黒瀬令児(荒木飛羽)は、17歳にして人生に絶望していた。引きこもりの兄と認知症の祖母、2人の世話で疲れ切った母・夕子(片岡礼子)との4人暮らし。不安定な家庭環境で大学進学もできるわけがなく、閉鎖的な田舎町で、幼馴染・秋山朔子(本田望結)や峰岸玄(堀夏喜)と、同じような毎日を過ごしていく…。「家族」「幼馴染」「将来」その全てが、令児をこの町に縛り付けていた。 そんな日々に嫌気がさしたある日、令児は運命の「彼女」に会う。それは、この町にいるはずのない憧れのアイドル・青江ナギ(北野日奈子)だった。 自分をこの町から解放してくれると直感した令児だったが、ナギが差し出した救いの手は、“心中”だった―。そして、ナギに誘われるがまま、令児が向かった先は…。 絶望の深淵アビスに漂う少年の、前代未聞のスーサイドラブストーリーがここに開幕。

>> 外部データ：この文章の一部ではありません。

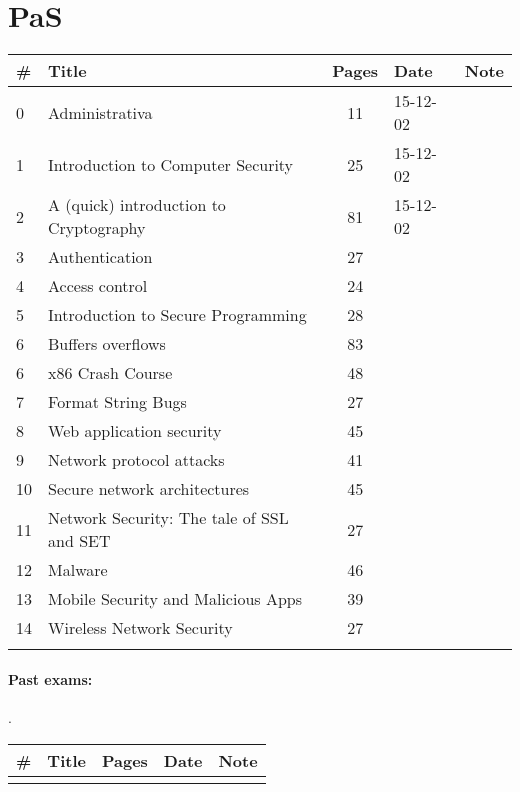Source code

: \documentclass[a4paper,12pt]{article} %
\begin{document}
\section{PaS}
\begin{tabularx}{\textwidth}{|l|X|c|l|c|}
	\hline
	\# & Title & Pages & Date & Note \\
	\hline
	0 & Administrativa & 11 & 15-12-02 &  \\
	\hline
	1 & Introduction to Computer Security & 25 & 15-12-02 &  \\
	\hline
	2 & A (quick) introduction to Cryptography & 81 & 15-12-02 &  \\
	\hline
	3 & Authentication & 27 &  &  \\
	\hline
	4 & Access control & 24 &  &  \\
	\hline
	5 & Introduction to Secure Programming & 28 &  &  \\
	\hline
	6 & Buffers overflows & 83 &  &  \\
	\hline
	6 & x86 Crash Course & 48 &  &  \\
	\hline
	7 & Format String Bugs & 27 &  &  \\
	\hline
	8 & Web application security & 45 &  &  \\
	\hline
	9 & Network protocol attacks & 41 &  &  \\
	\hline
	10 & Secure network architectures & 45 &  &  \\
	\hline
	11 & Network Security: The tale of SSL and SET & 27 &  &  \\
	\hline
	12 & Malware & 46 &  &  \\
	\hline
	13 & Mobile Security and Malicious Apps & 39 &  &  \\
	\hline
	14 & Wireless Network Security & 27 &  &  \\
	\hline
	&  &  &  &  \\
	\hline
\end{tabularx}

\paragraph{Past exams:}.\\
\begin{tabularx}{\textwidth}{|l|X|c|l|c|}
	\hline
	\# & Title & Pages & Date & Note \\
	\hline
	&  &  &  &  \\
	\hline
\end{tabularx}

\newpage
\end{document}
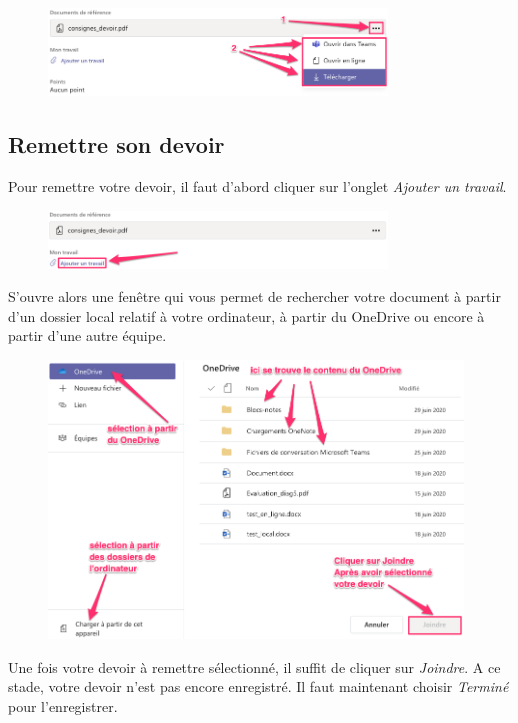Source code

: \begin{figure}[H]
\includegraphics[width=9cm]{./images/teams/choix_pointilles}
\centering
\end{figure}

\subsection{Remettre son devoir}\label{TeamsRemettreDevoir}

Pour remettre votre devoir, il faut d'abord cliquer sur l'onglet \textit{Ajouter un travail}. 

\begin{figure}[H]
\includegraphics[width=9cm]{./images/teams/ajout}
\centering
\end{figure}

S'ouvre alors une fenêtre qui vous permet de rechercher votre document à partir d'un dossier local relatif à votre ordinateur, à partir du OneDrive ou encore à partir d'une autre équipe.

\begin{figure}[H]
\includegraphics[width=11cm]{./images/teams/selection_devoir}
\centering
\end{figure}

Une fois votre devoir à remettre sélectionné, il suffit de cliquer sur \textit{Joindre}. A ce stade, votre devoir n'est pas encore enregistré. Il faut maintenant choisir \textit{Terminé} pour l'enregistrer.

担任・柴沢由里 (松井玲奈) からの突然のキスに、頭が真っ白になる黒瀬令児 (荒木飛羽)。そして、自分がしてしまった行動に動揺が隠せない由里は、何かが吹っ切れたように想いを吐露し始め、まさかの行動に出る。一方、チャコ (本田望結) は、大好きな小説『春の棺』の作者・似非森浩作 (和田聰宏) と偶然会い、ファンだということを伝える。「いつかと言わず今日から俺の担当になってよ」甘い言葉を掛けられ、人生最高に高揚するチャコ。その頃、峰岸玄 (堀夏喜) は青江ナギ (北野日奈子) と会っていた。そして、令児がナギと会っていた本当の理由を知ってしまい…?! 閉ざされた町で、複雑に絡み合う人間たちの“真っ暗な”心の内が、徐々に明らかに。少年は、本心 (アビス) へ―…。
青江ナギ(北野日奈子)と、ついに対面することになった秋山朔子(本田望結)は、憧れのアイドルに会えた喜びと、大好きな幼馴染・黒瀬令児(荒木飛羽)を心中に誘った張本人という事実に苛まれ、複雑な心境だった。そして、単刀直入に朔子はナギにあることを切り出す。一方、令児が町から出ようとしていると知った峰岸玄(堀夏喜)は、令児を連れ出し、令児の母・夕子(片岡礼子)の“ある秘密”を暴露し…?!衝撃の事実を知ってしまった令児は、担任の柴沢由里(松井玲奈)にお金を貸してほしいと懇願。だが、これが思わぬ方向に動いてしまう。幼馴染、教師、そして母親…令児への固執は、さらに大きく深くなっていき―。少年は、混迷へ―…。